Dysmenorrhea and Pelvic Dysfunction Linked?

Dysmenorrhea involves menstrual pain that lasts 48-72 hours, starting with each menstruation cycle; primary dysmenorrhea is not related to pelvic pathology, unlike secondary dysmenorrhea. Primary dysmenorrhea is medically managed with treatments including oral contraception, NSAIDs and cervical dilation, but these methods are not always effective and may involve side-effects.

Spinal manipulation has been used as an alternative approach to dysmenorrhea management, under the assumption that spinal dysfunction and sacroiliac joint dysfunction (SJD) may affect the function of the autonomic nervous system.

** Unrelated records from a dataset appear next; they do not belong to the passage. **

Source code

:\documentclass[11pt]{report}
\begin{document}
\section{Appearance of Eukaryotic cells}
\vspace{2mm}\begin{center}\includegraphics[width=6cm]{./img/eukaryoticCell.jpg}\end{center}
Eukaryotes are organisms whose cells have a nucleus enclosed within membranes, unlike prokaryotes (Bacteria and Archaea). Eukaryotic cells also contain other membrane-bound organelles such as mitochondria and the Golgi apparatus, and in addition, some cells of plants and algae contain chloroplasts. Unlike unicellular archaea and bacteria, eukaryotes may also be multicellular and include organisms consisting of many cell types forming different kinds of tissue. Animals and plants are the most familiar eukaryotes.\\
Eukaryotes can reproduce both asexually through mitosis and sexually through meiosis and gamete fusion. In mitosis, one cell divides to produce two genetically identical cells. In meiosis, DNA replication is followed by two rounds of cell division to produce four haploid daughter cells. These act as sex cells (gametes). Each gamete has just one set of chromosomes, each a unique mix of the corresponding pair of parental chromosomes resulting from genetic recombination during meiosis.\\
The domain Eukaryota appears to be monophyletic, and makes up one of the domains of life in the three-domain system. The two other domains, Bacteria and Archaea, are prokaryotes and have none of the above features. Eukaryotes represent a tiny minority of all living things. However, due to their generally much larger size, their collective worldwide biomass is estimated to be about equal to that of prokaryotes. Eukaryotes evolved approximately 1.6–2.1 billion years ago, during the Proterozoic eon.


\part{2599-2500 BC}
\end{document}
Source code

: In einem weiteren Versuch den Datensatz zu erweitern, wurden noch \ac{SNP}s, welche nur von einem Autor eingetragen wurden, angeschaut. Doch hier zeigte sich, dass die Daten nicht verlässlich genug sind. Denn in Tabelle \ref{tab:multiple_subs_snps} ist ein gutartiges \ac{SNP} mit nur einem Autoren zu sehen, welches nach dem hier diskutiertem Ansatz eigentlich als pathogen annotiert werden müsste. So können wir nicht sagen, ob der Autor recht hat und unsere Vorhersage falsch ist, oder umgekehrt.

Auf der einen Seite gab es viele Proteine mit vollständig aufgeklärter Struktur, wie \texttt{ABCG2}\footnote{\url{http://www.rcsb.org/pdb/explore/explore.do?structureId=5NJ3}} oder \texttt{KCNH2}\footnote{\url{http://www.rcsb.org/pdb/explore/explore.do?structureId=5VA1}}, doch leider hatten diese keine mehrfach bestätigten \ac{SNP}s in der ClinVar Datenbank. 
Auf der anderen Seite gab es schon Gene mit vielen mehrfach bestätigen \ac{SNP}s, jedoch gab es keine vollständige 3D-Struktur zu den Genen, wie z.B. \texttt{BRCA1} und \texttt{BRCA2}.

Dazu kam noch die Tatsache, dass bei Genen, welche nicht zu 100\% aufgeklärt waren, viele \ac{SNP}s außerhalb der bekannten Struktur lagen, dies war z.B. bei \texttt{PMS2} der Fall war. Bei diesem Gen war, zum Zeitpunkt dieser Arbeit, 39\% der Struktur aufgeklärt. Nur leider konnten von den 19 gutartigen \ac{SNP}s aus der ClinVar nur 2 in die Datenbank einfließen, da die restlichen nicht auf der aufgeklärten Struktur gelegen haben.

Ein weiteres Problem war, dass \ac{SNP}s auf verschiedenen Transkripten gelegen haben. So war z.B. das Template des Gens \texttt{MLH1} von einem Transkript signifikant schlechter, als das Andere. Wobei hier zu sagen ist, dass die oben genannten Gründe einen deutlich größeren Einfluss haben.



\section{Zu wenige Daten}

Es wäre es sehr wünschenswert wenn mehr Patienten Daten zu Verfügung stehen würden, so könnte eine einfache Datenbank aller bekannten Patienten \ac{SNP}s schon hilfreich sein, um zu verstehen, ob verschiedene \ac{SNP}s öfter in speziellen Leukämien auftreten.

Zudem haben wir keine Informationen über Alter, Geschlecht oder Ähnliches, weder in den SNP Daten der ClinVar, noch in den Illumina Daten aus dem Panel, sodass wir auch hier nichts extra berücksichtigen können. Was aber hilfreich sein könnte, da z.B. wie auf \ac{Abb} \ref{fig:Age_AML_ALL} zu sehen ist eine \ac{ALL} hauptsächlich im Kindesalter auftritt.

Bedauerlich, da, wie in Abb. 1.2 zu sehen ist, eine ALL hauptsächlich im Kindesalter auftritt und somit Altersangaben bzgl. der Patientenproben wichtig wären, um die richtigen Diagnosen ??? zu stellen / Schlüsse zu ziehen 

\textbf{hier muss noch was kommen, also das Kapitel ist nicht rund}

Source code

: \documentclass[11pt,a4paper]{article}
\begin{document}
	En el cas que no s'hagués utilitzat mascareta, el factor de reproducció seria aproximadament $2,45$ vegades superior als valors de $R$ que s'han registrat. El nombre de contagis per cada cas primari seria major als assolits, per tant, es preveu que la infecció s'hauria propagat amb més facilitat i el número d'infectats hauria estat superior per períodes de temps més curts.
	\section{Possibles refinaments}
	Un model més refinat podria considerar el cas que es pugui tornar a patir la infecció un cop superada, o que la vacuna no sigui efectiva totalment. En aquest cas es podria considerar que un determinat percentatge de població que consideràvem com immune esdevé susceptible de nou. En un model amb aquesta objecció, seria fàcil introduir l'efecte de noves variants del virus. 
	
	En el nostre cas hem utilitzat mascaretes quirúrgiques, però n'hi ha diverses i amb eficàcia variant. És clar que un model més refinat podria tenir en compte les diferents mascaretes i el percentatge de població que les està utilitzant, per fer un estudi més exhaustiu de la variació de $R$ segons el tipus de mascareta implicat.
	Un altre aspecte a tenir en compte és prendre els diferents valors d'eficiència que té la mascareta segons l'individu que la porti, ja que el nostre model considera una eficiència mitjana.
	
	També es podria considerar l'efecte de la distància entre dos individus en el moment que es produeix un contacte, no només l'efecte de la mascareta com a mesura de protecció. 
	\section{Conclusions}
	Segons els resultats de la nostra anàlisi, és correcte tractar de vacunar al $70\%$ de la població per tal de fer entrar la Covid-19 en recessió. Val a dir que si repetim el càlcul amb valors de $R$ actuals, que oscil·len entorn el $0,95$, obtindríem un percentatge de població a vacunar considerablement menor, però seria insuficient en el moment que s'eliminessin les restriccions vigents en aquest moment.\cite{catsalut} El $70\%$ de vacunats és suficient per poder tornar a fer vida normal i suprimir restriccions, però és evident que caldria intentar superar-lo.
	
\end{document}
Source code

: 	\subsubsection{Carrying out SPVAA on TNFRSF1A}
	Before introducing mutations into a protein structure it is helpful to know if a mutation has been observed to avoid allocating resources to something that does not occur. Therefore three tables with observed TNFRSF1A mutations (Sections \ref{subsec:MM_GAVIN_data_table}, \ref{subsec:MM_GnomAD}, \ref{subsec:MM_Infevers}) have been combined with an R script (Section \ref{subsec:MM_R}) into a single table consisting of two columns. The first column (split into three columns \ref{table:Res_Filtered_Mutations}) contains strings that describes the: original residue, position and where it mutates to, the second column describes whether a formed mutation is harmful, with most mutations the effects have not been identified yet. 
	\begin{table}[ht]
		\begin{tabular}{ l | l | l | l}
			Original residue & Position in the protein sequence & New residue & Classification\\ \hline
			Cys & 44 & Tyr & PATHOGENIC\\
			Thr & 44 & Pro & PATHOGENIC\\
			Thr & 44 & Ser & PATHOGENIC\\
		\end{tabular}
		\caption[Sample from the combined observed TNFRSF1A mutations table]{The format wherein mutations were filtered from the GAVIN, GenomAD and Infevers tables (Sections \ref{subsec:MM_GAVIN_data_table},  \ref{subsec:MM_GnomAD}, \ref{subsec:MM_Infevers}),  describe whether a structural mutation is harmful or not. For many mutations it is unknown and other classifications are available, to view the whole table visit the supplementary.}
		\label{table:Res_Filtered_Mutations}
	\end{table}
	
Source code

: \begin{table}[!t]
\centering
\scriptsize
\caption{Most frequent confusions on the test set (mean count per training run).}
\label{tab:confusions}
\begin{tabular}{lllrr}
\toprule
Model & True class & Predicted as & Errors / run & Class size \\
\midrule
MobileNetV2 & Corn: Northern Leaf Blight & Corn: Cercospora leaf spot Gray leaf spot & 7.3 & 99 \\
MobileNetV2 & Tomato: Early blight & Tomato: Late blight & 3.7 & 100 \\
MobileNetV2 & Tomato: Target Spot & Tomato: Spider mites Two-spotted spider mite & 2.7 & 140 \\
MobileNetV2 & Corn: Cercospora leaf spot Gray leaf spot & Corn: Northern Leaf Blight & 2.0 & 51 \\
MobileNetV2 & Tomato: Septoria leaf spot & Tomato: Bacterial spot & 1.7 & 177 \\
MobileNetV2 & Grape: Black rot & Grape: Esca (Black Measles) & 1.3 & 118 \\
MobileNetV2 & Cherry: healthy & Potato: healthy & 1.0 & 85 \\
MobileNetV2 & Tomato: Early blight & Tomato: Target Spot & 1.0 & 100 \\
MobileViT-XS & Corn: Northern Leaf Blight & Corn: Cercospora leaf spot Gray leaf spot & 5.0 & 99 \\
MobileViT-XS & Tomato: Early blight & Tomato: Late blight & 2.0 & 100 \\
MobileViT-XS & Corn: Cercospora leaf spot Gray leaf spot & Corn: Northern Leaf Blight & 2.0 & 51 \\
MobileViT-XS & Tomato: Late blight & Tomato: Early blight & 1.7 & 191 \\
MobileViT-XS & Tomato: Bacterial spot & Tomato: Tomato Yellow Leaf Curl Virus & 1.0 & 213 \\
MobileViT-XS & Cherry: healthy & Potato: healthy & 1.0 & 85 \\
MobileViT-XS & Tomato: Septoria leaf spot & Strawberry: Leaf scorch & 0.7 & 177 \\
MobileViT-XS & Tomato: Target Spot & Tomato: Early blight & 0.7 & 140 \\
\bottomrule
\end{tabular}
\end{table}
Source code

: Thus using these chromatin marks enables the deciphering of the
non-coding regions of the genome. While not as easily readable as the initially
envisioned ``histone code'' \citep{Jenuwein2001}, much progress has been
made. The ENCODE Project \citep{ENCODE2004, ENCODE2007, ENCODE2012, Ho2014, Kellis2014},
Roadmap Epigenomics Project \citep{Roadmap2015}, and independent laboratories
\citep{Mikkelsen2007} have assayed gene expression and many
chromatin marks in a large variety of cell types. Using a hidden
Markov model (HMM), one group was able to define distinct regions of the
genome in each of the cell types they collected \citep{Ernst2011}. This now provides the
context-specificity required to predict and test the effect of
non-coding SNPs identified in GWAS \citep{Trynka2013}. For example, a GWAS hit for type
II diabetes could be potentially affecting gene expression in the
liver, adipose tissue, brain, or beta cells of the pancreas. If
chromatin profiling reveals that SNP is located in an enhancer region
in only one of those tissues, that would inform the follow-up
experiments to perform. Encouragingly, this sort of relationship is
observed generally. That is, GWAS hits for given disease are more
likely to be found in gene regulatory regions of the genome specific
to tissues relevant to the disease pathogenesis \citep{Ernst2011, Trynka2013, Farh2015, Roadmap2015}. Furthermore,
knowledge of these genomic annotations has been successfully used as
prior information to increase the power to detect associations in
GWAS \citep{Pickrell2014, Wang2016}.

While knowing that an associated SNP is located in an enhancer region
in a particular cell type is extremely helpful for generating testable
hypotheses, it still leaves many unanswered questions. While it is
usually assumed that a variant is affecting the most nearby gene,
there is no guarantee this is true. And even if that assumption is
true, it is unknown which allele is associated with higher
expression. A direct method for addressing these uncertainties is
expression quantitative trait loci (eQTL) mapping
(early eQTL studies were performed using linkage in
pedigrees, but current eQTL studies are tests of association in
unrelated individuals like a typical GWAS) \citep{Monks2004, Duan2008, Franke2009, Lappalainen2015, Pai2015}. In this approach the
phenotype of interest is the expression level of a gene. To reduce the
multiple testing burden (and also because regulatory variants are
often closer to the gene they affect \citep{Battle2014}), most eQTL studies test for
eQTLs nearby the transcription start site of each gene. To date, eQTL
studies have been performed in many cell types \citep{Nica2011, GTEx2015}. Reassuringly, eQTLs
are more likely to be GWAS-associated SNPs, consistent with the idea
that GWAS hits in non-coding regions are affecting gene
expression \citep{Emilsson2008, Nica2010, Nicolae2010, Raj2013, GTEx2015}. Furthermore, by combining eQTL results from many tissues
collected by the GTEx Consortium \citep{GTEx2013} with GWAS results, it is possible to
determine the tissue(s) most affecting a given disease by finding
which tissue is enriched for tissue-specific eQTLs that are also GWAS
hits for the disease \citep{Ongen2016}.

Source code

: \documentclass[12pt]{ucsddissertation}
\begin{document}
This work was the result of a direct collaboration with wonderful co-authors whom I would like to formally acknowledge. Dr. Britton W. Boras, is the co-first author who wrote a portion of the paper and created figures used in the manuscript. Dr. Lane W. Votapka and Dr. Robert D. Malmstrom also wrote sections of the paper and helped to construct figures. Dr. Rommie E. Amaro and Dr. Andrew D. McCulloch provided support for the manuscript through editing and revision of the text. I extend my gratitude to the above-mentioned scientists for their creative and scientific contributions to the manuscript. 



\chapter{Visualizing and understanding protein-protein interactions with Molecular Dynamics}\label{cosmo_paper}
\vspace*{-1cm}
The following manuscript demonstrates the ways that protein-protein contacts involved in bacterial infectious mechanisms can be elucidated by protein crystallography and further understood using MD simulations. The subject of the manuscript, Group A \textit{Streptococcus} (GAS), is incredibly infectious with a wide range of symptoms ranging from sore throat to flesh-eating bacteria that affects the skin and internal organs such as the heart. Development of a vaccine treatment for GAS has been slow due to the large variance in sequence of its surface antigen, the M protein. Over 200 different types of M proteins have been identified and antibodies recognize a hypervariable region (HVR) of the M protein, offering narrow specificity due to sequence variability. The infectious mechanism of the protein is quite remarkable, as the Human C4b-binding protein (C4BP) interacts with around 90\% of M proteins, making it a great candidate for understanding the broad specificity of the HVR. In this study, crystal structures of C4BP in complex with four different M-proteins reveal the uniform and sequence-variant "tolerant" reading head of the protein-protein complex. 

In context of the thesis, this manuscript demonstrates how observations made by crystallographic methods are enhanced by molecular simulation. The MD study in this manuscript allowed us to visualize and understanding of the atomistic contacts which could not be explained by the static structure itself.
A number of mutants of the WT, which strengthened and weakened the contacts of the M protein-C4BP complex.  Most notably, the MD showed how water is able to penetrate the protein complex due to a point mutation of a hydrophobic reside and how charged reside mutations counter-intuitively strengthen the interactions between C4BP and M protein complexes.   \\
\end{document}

To determine if there is a clinical relationship between dysmenorrhea and SJD, 36 women ages 21-32 completed a Moos Menstrual Distress Questionnaire (MDQ) to determine the presence of dysmenorrhea symptoms. Three examiners independently performed three motion palpation procedures to assess SJD or normal sacroiliac function in each subject. The palpation techniques used were the Gillet test, the standing flexion test and the distraction (gapping) test. If two of the three examiners agreed that SJD was positive in two out of three tests, SJD was considered present. Also, Gonstead radiographic analyses were performed on each womans A-P pelvis X-rays.

There was a "strong correlation" between SJD and dysmenorrhea based on the menstrual questionnaire. The correlation between Gonstead radiographic analysis and either dysmenorrhea or SJD was of poor statistical relevance in this sample, however.

"This positive result should encourage colleagues to undertake further research in this area of organ-segment relationship using larger sample groups to improve statistical relevance," the authors write.

Genders WG, Hopkins SS, et al. Dysmenorrhea and pelvic dysfunction: A possible clinical relationship. Chiropractic Journal of Australia 2003:33(1), pp. 23-29.